Work task: With the line that contains "new flags/enum types." as the final line, return every line from the start of the data below exactly.

Source texts of formatted documents:
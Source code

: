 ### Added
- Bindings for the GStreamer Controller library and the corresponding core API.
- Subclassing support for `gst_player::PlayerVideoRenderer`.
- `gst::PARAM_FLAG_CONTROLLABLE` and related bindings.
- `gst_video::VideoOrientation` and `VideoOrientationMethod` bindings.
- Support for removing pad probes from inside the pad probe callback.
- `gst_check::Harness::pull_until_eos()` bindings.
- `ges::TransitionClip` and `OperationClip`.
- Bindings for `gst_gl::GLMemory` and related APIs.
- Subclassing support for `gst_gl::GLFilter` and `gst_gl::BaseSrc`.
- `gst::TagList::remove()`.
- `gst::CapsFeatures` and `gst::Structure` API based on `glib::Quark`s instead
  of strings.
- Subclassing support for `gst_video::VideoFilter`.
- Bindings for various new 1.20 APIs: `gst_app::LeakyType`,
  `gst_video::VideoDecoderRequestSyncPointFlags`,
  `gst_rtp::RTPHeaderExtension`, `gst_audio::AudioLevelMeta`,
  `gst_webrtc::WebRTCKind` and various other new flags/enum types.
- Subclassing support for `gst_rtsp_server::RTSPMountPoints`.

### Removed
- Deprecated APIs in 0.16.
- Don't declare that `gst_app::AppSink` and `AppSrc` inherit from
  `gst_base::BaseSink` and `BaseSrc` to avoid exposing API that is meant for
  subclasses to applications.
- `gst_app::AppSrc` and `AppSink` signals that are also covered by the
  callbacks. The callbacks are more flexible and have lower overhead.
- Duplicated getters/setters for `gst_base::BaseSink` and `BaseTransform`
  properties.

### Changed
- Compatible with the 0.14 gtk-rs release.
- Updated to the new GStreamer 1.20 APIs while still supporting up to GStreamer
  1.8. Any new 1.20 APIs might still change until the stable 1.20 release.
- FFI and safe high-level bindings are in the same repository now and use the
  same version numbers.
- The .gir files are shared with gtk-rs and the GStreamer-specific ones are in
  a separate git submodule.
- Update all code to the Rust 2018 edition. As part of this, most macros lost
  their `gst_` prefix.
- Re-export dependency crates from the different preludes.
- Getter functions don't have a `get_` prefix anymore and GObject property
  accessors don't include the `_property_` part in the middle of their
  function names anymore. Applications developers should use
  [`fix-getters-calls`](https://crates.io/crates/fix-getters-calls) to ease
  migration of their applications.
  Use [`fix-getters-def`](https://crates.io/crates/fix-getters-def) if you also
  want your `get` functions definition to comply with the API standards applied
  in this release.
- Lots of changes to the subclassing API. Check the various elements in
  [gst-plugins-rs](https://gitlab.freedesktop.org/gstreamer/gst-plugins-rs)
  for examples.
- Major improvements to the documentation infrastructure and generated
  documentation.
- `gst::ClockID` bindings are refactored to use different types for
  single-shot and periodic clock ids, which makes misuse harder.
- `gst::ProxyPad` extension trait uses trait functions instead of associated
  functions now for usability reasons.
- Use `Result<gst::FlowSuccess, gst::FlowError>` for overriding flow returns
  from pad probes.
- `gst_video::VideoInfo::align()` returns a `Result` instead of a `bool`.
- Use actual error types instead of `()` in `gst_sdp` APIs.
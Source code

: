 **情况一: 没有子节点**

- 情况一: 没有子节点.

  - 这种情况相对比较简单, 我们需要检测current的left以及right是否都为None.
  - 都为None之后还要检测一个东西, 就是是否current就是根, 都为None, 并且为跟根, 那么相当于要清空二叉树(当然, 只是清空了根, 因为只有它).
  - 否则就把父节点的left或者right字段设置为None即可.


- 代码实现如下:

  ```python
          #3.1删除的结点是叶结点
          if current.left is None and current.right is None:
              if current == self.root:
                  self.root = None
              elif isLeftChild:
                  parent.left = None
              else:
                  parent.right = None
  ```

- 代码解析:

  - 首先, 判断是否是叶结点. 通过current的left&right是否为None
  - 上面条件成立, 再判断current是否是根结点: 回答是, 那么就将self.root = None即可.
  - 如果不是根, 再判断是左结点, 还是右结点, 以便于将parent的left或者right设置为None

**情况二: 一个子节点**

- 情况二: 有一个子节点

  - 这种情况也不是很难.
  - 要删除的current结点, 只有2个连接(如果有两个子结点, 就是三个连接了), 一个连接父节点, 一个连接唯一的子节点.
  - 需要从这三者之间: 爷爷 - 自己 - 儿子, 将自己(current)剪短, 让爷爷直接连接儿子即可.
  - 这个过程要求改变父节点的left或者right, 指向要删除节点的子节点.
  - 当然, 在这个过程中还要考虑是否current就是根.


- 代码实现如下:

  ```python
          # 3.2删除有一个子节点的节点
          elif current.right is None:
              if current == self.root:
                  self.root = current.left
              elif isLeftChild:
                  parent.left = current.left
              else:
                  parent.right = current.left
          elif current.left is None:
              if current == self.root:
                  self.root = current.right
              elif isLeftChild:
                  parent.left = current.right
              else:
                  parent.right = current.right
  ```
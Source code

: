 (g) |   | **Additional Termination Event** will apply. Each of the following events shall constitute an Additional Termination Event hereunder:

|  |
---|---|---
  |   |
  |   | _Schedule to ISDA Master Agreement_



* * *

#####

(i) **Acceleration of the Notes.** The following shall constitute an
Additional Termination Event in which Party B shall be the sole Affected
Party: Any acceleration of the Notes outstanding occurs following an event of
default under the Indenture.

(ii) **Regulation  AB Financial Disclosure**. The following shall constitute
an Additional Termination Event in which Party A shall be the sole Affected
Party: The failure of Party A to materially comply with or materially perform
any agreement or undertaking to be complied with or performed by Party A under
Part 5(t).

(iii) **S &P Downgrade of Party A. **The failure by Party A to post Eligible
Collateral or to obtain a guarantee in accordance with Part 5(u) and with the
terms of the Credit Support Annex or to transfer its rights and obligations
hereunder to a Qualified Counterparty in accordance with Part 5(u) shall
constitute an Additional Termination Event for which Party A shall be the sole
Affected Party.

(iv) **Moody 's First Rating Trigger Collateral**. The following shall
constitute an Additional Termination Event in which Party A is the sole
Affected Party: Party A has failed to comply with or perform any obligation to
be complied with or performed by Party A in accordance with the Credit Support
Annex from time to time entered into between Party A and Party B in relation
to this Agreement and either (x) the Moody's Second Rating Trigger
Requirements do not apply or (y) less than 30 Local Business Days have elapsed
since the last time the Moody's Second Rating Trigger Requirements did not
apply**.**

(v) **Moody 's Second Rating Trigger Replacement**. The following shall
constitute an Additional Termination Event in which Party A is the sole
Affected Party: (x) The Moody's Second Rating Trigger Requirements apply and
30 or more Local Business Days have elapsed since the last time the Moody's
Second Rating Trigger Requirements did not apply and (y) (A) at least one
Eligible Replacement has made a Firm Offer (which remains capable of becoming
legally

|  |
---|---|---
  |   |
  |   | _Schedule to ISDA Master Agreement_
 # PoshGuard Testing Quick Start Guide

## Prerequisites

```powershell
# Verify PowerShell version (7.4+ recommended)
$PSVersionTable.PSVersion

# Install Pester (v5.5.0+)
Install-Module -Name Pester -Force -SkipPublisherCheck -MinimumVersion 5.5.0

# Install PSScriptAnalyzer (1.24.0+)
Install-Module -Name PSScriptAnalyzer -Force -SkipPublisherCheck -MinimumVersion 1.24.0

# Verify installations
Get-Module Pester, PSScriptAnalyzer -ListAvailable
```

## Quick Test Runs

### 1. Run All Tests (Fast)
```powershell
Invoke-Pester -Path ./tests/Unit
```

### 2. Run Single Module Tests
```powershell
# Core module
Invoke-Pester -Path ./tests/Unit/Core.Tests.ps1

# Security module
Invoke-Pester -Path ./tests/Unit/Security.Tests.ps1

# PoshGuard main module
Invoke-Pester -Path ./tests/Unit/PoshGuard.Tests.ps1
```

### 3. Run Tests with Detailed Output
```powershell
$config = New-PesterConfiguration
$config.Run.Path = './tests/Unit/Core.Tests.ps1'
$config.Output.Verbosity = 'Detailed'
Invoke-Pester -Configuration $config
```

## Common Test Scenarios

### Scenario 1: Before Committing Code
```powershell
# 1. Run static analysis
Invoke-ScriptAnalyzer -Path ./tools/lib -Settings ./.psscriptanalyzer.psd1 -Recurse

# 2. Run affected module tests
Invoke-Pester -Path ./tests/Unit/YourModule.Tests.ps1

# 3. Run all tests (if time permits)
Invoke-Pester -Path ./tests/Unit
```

Exercise output:
Source code

: ### Added
- Bindings for the GStreamer Controller library and the corresponding core API.
- Subclassing support for `gst_player::PlayerVideoRenderer`.
- `gst::PARAM_FLAG_CONTROLLABLE` and related bindings.
- `gst_video::VideoOrientation` and `VideoOrientationMethod` bindings.
- Support for removing pad probes from inside the pad probe callback.
- `gst_check::Harness::pull_until_eos()` bindings.
- `ges::TransitionClip` and `OperationClip`.
- Bindings for `gst_gl::GLMemory` and related APIs.
- Subclassing support for `gst_gl::GLFilter` and `gst_gl::BaseSrc`.
- `gst::TagList::remove()`.
- `gst::CapsFeatures` and `gst::Structure` API based on `glib::Quark`s instead
  of strings.
- Subclassing support for `gst_video::VideoFilter`.
- Bindings for various new 1.20 APIs: `gst_app::LeakyType`,
  `gst_video::VideoDecoderRequestSyncPointFlags`,
  `gst_rtp::RTPHeaderExtension`, `gst_audio::AudioLevelMeta`,
  `gst_webrtc::WebRTCKind` and various other new flags/enum types.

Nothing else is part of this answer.